Status codes are part of the HTTP response sent by a server after it receives and processes a request. The server issues them to tell the client what happened to the request. Every HTTP response starts with a status line that looks like HTTP/1.1 200 OK, followed by the protocol version, the status code, and a brief reason phrase.

The codes are grouped into five classes by their first digit. This first digit is the most important: it tells you the response’s category at a glance. The remaining two digits define the specific response within that category. This is why, even if you encounter an unfamiliar code like 452, you immediately know it’s a client error.

It’s worth noting that status codes are defined by standards (primarily RFC 9110, which superseded RFC 7231), but servers can and do define custom codes within the existing class ranges.
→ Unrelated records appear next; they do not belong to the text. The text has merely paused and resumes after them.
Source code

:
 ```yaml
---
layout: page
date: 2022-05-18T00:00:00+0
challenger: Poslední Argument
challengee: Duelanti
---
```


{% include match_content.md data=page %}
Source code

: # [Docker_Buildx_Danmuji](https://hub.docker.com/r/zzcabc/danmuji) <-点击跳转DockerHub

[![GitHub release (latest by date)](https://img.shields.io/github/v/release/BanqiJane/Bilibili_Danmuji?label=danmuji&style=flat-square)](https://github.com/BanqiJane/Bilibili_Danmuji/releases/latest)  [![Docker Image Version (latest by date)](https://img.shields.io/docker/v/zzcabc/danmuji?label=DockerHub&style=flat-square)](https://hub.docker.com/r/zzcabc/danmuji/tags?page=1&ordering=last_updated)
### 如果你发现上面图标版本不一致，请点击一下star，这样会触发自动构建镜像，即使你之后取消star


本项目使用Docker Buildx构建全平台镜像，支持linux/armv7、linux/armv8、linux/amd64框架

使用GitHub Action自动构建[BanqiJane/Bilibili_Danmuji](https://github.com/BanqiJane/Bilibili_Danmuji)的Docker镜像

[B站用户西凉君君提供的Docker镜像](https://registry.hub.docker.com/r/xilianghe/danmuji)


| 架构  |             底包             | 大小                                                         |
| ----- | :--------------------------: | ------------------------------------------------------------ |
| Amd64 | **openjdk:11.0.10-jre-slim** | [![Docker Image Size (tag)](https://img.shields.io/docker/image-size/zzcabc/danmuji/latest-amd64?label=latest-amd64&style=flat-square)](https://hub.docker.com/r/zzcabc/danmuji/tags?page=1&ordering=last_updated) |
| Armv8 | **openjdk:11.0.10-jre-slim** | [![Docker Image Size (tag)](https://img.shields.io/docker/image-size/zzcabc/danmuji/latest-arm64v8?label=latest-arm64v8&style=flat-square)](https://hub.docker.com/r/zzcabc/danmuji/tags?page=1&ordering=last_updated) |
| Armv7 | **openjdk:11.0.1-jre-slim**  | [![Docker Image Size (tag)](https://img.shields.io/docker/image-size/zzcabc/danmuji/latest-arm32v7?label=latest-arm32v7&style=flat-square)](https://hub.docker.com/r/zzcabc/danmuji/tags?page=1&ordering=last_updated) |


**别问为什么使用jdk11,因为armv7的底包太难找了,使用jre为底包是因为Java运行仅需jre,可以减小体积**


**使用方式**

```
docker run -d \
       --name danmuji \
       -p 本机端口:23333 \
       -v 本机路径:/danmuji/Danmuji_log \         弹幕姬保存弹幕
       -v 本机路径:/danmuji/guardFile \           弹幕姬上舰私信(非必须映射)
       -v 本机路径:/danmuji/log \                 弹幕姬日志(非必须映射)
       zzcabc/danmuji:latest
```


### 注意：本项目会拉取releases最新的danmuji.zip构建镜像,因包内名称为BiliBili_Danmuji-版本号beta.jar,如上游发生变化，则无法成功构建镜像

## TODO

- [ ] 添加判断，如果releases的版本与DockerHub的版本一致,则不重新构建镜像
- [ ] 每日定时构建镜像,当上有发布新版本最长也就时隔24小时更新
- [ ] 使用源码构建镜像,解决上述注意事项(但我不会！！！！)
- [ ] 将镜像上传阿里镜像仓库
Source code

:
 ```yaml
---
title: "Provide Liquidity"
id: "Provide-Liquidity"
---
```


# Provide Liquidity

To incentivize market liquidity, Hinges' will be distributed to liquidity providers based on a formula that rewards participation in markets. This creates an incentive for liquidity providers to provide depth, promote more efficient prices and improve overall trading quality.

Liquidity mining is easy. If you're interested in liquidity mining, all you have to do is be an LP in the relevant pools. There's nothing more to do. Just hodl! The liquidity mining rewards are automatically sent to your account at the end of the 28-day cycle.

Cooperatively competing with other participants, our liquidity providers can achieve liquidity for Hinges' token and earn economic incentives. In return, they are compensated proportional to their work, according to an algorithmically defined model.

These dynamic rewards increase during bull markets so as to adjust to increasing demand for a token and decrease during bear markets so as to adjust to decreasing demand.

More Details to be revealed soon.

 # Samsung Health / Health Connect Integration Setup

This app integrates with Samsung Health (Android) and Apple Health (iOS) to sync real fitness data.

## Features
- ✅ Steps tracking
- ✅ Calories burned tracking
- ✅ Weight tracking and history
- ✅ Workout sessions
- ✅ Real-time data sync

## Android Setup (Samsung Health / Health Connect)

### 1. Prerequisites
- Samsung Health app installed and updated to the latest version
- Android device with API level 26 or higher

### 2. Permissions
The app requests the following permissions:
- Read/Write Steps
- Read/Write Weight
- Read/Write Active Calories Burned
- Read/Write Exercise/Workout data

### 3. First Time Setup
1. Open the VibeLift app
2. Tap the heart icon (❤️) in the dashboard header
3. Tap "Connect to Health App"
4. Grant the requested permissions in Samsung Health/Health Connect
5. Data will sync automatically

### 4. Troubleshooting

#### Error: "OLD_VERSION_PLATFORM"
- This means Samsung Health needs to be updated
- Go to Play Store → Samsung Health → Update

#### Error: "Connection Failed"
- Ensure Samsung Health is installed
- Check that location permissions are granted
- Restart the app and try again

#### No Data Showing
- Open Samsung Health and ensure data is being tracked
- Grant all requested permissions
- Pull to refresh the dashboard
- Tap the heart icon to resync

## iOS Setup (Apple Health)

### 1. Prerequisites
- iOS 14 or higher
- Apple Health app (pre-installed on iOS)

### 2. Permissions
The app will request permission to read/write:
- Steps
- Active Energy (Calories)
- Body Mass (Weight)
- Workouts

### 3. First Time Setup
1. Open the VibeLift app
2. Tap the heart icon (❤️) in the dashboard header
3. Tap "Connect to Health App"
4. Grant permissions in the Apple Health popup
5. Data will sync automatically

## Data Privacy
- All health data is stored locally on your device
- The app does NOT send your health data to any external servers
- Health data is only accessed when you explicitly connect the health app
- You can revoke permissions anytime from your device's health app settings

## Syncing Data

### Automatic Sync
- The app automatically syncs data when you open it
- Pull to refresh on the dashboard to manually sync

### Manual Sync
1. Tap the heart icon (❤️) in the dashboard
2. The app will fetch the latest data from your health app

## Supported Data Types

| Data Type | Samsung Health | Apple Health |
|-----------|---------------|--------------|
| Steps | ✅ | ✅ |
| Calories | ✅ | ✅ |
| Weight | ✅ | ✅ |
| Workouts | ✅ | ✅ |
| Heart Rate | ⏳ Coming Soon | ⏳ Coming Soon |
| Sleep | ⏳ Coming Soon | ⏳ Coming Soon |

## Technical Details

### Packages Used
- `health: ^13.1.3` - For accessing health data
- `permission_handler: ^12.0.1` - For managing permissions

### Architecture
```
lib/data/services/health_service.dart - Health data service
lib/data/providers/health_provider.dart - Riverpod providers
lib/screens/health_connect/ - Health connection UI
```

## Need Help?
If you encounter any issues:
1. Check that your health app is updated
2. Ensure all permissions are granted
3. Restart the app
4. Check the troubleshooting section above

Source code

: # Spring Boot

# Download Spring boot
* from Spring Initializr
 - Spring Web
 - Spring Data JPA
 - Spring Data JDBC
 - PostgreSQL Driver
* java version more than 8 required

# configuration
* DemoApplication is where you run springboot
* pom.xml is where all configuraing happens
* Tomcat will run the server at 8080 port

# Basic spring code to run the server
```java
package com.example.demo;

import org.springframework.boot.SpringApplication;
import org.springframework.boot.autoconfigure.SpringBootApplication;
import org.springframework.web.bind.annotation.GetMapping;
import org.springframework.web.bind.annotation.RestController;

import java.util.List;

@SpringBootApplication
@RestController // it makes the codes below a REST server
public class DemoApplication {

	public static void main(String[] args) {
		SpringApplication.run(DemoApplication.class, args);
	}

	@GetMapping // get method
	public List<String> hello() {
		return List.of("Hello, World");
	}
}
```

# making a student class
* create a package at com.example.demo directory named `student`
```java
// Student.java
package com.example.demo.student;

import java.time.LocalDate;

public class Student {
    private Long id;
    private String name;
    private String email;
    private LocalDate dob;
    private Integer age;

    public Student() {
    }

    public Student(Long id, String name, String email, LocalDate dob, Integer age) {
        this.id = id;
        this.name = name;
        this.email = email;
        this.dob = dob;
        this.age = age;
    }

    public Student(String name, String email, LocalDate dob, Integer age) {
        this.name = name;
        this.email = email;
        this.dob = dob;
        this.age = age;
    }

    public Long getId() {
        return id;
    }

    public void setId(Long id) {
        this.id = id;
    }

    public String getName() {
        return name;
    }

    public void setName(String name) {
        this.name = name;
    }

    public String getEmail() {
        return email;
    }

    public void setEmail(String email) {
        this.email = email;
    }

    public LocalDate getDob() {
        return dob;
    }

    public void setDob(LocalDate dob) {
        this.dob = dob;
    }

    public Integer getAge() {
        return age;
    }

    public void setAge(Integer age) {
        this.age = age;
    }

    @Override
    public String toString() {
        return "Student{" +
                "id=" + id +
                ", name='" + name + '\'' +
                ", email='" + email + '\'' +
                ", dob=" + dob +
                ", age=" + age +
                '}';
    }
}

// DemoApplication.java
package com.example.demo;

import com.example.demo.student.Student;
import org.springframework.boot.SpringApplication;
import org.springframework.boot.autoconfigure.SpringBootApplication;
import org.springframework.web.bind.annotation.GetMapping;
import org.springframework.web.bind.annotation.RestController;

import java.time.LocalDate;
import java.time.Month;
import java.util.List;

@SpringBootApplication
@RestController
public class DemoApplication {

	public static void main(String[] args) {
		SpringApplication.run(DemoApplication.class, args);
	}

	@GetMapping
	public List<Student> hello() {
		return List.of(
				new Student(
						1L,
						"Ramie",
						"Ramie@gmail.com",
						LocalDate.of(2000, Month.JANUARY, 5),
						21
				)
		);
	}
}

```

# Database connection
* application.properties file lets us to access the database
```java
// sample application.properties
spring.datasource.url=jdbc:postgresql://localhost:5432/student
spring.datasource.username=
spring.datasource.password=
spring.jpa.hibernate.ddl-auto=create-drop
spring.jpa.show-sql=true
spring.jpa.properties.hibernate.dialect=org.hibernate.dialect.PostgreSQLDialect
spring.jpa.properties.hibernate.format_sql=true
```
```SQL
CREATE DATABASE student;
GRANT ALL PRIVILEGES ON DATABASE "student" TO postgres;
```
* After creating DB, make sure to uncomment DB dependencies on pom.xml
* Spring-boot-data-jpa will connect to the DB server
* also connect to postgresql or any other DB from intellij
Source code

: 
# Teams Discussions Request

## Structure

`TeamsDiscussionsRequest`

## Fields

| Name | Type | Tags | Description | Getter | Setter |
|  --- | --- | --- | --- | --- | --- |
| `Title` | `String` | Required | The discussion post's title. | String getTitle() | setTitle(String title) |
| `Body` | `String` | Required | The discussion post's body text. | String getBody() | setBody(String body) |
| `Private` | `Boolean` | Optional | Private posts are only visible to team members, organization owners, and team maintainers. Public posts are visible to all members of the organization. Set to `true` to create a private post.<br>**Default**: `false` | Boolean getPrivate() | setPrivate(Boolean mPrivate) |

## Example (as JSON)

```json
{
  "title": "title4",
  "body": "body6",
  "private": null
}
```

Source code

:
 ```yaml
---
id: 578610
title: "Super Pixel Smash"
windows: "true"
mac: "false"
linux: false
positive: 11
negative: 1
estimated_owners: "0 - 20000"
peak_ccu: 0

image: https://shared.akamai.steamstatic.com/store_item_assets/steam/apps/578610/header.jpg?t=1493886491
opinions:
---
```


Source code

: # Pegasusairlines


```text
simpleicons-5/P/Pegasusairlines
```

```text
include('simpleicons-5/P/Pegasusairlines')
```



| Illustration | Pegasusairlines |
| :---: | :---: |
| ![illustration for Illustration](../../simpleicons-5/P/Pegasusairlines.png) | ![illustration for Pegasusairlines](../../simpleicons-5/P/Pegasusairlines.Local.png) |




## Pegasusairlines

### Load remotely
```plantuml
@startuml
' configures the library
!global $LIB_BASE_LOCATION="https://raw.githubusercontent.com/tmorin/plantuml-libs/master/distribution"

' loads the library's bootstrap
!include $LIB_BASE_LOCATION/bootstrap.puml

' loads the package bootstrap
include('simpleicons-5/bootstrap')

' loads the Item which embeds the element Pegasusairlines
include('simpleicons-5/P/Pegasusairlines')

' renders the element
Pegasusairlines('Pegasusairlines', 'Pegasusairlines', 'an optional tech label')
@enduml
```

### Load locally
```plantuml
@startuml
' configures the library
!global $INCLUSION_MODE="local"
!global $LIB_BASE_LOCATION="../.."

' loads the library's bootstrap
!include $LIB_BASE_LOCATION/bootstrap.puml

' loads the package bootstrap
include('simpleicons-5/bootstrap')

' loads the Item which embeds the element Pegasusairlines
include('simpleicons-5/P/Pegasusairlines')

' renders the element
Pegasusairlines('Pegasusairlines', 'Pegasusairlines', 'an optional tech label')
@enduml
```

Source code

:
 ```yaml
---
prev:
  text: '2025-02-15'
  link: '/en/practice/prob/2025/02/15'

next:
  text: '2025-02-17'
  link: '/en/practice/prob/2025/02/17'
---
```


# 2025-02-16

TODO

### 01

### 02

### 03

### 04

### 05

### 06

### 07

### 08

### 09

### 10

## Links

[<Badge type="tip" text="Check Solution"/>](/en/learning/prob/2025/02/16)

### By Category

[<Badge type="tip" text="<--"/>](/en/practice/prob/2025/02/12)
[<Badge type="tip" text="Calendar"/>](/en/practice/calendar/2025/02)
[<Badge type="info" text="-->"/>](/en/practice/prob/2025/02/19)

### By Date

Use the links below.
The key rule is: always respond with the most semantically accurate code available, and use 200 plus an error object in the body only as a last resort, a pattern sometimes called “false 200” that makes debugging a nightmare.

The HTTP Status Codes You’ll See Most Often

In everyday browsing and development, a small handful of codes account for the vast majority of responses. 200 OK is by far the most common. It means everything worked. 301 and 302 redirects appear frequently on websites. 404 errors appear when a page can’t be found. 401 and 403 are common on protected resources. And 500 is every developer’s least favorite, signaling something unexpected went wrong on the backend.

Understanding these codes transforms cryptic browser error pages into clear diagnostics. When your application breaks or a website throws an error, the status code is almost always your first and most important clue about what went wrong and where to look.